Haley uses her own body allowing he to explore subjects that to others may be distressing. In her photography series, she was able to objectively consider the responses she received to herself, which to others may have made them feel vulnerable. This piece wanted to explore body image and the standard which society has placed upon people to look a certain way. Given her previous relationship with her body she wanted to be able to discuss the issues of body image and the importance of increasing acceptance.

Morris-Cafiero does not interpret the photographs herself and prefers to leave that to the viewer; she says that, as an artist, she is more interested in starting a conversation. She says the theme is "identity being determined based upon an image". Many negative online comments have speculated on the onlookers' reactions, including criticism of Morris-Cafiero's attractiveness and her fashion sense. Other comments suggest that taking self-portraits in public places have drawn the ire of onlookers. Whilst the negative comments highlighted the judgment that people are faced with over their appearance, Haley noted that these comments were short-lived and that her work would last forever.

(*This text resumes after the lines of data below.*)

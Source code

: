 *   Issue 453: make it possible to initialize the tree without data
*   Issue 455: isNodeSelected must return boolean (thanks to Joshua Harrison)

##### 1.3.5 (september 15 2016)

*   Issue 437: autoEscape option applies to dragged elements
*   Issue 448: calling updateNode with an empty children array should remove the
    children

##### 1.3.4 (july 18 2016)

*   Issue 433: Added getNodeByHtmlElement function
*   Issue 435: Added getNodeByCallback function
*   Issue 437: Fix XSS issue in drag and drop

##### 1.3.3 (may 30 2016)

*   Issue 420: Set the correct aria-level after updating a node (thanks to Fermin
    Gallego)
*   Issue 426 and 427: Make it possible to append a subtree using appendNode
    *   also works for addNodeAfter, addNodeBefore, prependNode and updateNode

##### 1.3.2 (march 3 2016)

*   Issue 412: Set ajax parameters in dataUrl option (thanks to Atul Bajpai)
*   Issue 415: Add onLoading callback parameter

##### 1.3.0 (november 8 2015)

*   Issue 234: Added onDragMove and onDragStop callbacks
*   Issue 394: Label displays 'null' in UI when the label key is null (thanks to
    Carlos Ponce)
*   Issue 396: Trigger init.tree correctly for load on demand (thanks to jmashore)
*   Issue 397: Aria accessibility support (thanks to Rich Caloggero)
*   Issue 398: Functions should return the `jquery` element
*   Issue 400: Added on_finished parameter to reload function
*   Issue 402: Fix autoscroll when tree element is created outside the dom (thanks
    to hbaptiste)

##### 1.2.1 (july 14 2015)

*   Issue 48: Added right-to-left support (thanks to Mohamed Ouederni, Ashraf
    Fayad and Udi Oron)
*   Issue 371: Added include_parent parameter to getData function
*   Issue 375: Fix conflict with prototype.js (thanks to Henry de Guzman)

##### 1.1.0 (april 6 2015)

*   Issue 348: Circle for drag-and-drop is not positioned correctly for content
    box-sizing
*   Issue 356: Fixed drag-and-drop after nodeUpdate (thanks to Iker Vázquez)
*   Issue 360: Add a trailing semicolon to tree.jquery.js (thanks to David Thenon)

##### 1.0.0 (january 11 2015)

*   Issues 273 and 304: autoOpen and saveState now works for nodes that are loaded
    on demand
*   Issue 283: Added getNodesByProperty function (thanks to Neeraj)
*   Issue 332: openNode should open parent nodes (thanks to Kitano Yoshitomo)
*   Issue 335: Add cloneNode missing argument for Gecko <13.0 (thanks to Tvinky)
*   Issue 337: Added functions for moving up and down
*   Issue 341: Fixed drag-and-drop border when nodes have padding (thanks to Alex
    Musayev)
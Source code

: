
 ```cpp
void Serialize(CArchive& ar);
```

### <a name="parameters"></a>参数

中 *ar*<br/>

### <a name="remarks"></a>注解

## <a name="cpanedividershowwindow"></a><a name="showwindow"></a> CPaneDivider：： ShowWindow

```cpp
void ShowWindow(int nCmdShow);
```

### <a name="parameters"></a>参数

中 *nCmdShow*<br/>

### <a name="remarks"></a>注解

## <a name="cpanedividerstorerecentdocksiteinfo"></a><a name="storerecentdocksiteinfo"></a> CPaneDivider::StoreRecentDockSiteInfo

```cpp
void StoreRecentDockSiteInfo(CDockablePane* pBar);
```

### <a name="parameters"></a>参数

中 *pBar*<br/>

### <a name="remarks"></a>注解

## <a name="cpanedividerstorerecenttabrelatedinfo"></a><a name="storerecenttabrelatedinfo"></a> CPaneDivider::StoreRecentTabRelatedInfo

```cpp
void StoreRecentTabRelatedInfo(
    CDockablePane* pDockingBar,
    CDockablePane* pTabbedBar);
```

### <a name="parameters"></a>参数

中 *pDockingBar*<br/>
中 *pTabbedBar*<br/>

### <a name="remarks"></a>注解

=== "Self Improvement" ===
In the series "Self Improvement", Morris-Cafiero responded to both positive and negative commentary about "Wait Watchers". In the negative comments, people complained that she would have a more positive reaction from onlookers if she exercised or got a makeover. The new series shows her in situations like this. She said that she was still met with "criticism and mockery". Whilst she was distressed by some of these comments she was also aware that whilst these comments were short lived her work had a much longer life span. The photographs were set in what she called "the most-vain cities in America", such as Venice Beach, California. She also targeted areas that her research told her had a high degree of eating disorders. The project continued through April 2015.

=== Other work ===
Morris-Cafiero solicited donations on Kickstarter to publish her work in a book. The book, which includes both positive and negative online commentary interspersed with the pictures, was published in December 2015. She said the book is "about how we look at one another and judgments". Other projects include a series where she dresses up as her critics to demonstrate the false personas used online. She has stated that her influencers includes Jenny Saville, Sophie Calle and Adrian Piper.